By Rick Reeno
After 17-years of hype and drama, Roy Jones Jr. and Bernard Hopkins will finally meet in the ring for a rematch on April 3rd at the Mandalay Bay Resort & Casino in Las Vegas, Nevada. Way back then, Jones won a twelve round decision over Hopkins to win the vacant IBF middleweight title.
Jones is a heavy underdog in the rematch. At one time he was regarded as the best pound for pound fighter in the world. Over the last few years, Jones' career has been sliding up and down. Jones has only won 50% of last 10 fights since 2004. He was stopped in three of those five defeats and took a beating during his 2008 decision loss to Joe Calzaghe. On the other end, Hopkins has been as good as ever. He only lost three fights in his last ten, and two of the losses were very close decisions that could have gone either way.
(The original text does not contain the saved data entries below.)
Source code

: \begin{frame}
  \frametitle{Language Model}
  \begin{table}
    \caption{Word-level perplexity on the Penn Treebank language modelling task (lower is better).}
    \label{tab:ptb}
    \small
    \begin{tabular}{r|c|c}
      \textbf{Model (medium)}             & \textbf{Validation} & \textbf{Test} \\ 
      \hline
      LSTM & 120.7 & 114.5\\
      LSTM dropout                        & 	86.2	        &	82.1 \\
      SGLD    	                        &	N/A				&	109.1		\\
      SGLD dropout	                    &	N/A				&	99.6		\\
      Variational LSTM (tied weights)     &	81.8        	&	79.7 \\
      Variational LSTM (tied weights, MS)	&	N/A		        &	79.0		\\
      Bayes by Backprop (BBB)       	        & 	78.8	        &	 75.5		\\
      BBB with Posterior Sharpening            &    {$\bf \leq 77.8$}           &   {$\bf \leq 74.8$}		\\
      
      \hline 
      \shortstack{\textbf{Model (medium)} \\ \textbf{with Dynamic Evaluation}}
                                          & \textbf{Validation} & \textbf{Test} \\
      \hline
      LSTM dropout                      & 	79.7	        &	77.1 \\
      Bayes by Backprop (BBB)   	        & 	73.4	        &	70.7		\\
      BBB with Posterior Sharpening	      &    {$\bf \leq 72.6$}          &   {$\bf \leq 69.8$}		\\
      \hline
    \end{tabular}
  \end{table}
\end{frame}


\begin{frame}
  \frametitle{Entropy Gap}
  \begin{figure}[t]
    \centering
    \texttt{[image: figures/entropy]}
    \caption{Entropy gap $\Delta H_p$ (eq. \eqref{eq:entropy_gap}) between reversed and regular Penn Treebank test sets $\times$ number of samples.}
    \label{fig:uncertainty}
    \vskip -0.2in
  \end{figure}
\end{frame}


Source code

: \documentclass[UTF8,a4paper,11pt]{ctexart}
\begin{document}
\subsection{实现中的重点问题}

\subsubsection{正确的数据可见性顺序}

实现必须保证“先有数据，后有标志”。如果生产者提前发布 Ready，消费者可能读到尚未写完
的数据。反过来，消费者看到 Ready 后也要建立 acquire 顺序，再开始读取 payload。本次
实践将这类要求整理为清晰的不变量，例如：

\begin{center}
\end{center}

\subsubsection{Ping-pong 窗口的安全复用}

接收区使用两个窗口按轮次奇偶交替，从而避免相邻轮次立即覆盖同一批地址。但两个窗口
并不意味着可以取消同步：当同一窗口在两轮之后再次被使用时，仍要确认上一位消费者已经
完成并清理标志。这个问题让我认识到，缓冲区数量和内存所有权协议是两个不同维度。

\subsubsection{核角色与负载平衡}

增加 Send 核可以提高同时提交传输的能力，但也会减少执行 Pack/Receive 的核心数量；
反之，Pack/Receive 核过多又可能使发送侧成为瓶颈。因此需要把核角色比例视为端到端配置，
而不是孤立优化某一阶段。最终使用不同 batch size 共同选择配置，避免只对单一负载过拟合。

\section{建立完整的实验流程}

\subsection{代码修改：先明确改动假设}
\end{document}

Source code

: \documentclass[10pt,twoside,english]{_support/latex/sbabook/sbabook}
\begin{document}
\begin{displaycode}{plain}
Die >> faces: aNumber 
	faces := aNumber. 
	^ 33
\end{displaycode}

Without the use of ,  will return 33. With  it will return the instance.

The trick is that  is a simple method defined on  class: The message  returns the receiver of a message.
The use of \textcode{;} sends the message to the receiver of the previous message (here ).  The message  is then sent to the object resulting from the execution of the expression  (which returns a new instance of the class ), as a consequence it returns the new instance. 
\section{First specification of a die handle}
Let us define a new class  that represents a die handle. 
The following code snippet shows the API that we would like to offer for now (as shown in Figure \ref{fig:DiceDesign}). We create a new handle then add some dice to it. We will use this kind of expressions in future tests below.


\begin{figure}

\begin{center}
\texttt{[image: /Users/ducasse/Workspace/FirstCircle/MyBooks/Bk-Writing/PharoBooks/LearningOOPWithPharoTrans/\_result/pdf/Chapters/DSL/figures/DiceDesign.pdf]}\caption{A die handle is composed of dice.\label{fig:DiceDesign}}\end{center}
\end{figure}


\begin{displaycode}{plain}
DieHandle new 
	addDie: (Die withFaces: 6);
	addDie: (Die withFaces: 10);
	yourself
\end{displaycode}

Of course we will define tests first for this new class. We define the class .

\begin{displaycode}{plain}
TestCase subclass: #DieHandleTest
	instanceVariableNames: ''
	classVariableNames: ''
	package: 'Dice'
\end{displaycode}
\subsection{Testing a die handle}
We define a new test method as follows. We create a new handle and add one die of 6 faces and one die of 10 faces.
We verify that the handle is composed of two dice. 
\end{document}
Jones is not letting the bad breaks bring him down. He plans to raise his game. Hopkins has been his career rival. Because of the revenge factor, Jones promises to raise his game to a level that we haven't seen in years.
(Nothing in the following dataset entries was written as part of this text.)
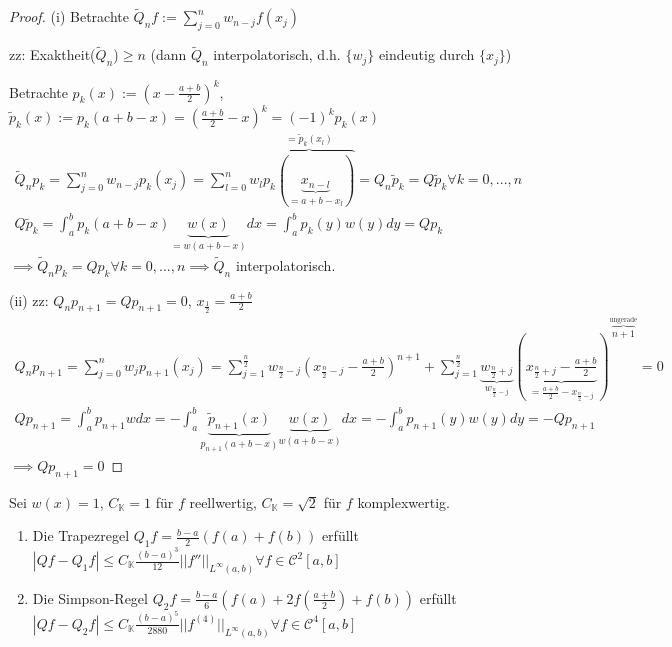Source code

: \begin{proof}
	(i) Betrachte $\tilde{Q}_nf := \sum_{j=0}^{n} w_{n-j} f(x_j)$
	
	zz: Exaktheit($\tilde{Q}_n$)$\geq n$ (dann $\tilde{Q}_n$ interpolatorisch, d.h. $\{w_j\}$ eindeutig durch $\{x_j\}$)
	
	Betrachte $p_k(x) := \left(x - \frac{a+b}{2}\right)^k$, $\tilde{p}_k(x) := p_k(a+b-x) = \left(\frac{a+b}{2} - x\right)^k = (-1)^k p_k(x)$
	\begin{align*}
		\tilde{Q}_np_k = \sum_{j=0}^{n} w_{n-j}p_k(x_j) = \sum_{l=0}^{n} w_l \overbrace{p_k(\underbrace{x_{n-l}}_{=a+b-x_l})}^{=\tilde{p}_k(x_l)} = Q_n\tilde{p}_k = Q\tilde{p}_k \forall k=0, ..., n\\
		Q\tilde{p}_k = \int_{a}^{b} p_k(a+b-x) \underbrace{w(x)}_{=w(a+b-x)} dx = \int_{a}^{b} p_k(y) w(y) dy = Qp_k
	\end{align*}
	$\implies \tilde{Q}_np_k = Qp_k \forall k=0, ..., n \implies \tilde{Q}_n$ interpolatorisch.
	
	(ii) zz: $Q_np_{n+1} = Qp_{n+1} = 0$, $x_{\frac{1}{2}} = \frac{a+b}{2}$
	\begin{align*}
		Q_np_{n+1} = \sum_{j=0}^{n} w_j p_{n+1}(x_j) =
		\sum_{j=1}^{\frac{n}{2}} w_{\frac{n}{2} - j} (x_{\frac{n}{2} - j} - \frac{a+b}{2})^{n+1} +
		\sum_{j=1}^{\frac{n}{2}} \underbrace{w_{\frac{n}{2} + j}}_{w_{\frac{n}{2} - j}}
		\left( \underbrace{x_{\frac{n}{2} + j} - \frac{a+b}{2} }_{= \frac{a+b}{2} - x_{\frac{n}{2} - j}} \right)^{\overbrace{n+1}^{\text{ungerade}}} = 0\\
		Qp_{n+1} = \int_{a}^{b} p_{n+1} w dx = - \int_{a}^{b} \underbrace{\tilde{p}_{n+1}(x)}_{p_{n+1}(a+b-x)} \underbrace{w(x)}_{w(a+b-x)} dx =
		- \int_{a}^{b} p_{n+1}(y) w(y) dy = - Qp_{n+1}
	\end{align*}
	$\implies Qp_{n+1} = 0$
\end{proof}

\begin{corollary}
	Sei $w(x)=1$, $C_\mathbb{K} = 1$ für $f$ reellwertig, $C_{\mathbb{K}} = \sqrt{2}$ für $f$ komplexwertig.
	\begin{enumerate}
		\item Die Trapezregel $Q_1f = \frac{b-a}{2} (f(a) + f(b))$ erfüllt $|Qf - Q_1f| \leq C_{\mathbb{K}} \frac{(b-a)^3}{12} ||f''||_{L^\infty(a,b)} \forall f \in \mathcal{C}^2[a,b]$
		\item Die Simpson-Regel $Q_2f = \frac{b-a}{6} \left(f(a) + 2f\left(\frac{a+b}{2}\right) + f(b)\right)$ erfüllt $|Qf - Q_2f| \leq C_{\mathbb{K}} \frac{(b-a)^5}{2880} ||f^{(4)}||_{L^\infty(a,b)} \forall f \in \mathcal{C}^4[a,b]$
	\end{enumerate}
\end{corollary}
"I'm going to teach him that he still can't beat me. It's like Larry Bird and Magic Johnson. Boston has the most championships but Magic has the most championships out of the two [players], so no matter how good of a team [Byrd] surrounds himself with, Magic can say 'you still can't beat me.' This is the same thing where he always wants to prove that he's better than me and he's not," Jones told BoxingScene.com.
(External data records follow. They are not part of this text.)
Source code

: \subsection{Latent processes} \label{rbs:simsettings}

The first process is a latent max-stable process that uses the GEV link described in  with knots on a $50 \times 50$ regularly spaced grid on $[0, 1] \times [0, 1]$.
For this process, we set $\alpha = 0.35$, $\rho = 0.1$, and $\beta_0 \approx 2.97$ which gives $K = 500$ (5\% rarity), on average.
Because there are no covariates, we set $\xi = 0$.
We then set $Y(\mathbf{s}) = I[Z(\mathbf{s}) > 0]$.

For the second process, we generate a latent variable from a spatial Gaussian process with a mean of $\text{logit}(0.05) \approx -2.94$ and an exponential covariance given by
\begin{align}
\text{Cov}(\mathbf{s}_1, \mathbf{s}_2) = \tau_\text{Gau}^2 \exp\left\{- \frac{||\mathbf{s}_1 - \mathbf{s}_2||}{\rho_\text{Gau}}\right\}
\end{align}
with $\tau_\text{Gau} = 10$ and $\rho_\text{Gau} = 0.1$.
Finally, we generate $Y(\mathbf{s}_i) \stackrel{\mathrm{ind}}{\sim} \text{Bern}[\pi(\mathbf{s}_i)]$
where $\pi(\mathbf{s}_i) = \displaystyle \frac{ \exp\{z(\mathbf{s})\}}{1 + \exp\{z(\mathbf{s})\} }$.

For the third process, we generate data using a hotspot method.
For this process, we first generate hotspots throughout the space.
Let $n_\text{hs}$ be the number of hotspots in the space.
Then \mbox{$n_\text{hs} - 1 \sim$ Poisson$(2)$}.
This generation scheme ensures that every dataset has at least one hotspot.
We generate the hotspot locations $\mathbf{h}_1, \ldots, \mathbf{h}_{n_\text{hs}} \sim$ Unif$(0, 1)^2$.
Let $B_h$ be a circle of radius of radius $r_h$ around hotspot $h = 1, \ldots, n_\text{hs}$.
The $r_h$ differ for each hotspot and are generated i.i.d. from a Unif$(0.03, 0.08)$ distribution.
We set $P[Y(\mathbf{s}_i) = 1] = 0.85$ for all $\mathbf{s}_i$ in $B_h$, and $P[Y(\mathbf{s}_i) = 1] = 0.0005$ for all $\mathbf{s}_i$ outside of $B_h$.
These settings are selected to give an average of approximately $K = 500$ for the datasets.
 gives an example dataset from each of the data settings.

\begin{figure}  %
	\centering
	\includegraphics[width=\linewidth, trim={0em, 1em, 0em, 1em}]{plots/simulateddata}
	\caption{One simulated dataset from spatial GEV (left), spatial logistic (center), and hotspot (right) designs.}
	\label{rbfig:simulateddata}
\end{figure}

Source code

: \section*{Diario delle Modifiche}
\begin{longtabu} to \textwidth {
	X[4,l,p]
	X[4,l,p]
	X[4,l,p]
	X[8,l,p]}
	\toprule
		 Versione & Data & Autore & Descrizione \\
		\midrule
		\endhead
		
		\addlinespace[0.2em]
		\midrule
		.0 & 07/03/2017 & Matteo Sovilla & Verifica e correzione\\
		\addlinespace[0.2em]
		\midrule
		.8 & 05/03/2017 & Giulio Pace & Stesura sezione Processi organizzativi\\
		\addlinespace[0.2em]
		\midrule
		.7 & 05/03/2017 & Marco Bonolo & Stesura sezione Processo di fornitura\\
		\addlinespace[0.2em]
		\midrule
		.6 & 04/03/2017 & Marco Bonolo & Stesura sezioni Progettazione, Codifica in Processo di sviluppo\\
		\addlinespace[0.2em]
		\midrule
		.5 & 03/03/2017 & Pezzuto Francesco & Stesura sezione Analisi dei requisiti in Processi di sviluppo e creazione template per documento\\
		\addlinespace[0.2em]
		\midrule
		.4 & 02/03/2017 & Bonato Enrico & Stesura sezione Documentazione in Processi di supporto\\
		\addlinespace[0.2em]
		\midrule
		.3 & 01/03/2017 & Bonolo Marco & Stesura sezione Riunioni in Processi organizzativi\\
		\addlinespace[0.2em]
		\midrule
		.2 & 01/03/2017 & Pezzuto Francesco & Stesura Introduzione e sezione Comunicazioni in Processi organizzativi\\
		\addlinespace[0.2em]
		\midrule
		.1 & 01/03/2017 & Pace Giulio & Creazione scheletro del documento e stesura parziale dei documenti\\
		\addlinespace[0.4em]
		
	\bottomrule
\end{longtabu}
Last December, Jones traveled overseas for the first time in his professional career. He took on IBO cruiserweight champion Danny Green in a very big event in Australia. Green stopped Jones in the first round. The former four division champion told BoxingScene the fight was stopped too soon, and Green had illegally wrapped his hands.
"He wrapped his hands with five layers of wrap; you are only supposed to use two layers. They let him use and adhesive gauze that you are not supposed to use and they let him wrap two hours early. Then when my folks declined the wrap, they said Roy Jones has to either come out and fight or he's disqualified. I was knocked down. It was a good knockdown but when I got up, my [mind] came back very quickly. That's why I asked the ref 'why are you stopping the fight now.' He knocked me down with that hard brick but now he's dead tired and he [the ref] knew he was dead tired. So in two more rounds, [Green] was a dead man," Jones said.
During his career, Jones, more so than any other fighter, was very outspoken about the dangers of fighting for too long. After being stopped three times, Jones has refused to hang up the gloves. Jones has a much different view on the setbacks.
"Let's understand this. Even with the brick, had I got knocked out three times and stayed out, then I would have been concerned. But I got two knockdowns and knocked out. The first Tarver knockdown I got up and they stopped the fight. In the Danny Green fight I got up and I was [mentally] well, and they stopped the fight. The only time that I've been knocked out was against Glen Johnson and my body was totally dehydrated then so that's to be accepted. If I was getting knocked out every time, or if I was getting hurt every time that I was getting hit, or every time I get hit in the gym I was hurt - then I wouldn't even waste my time fighting," Jones said.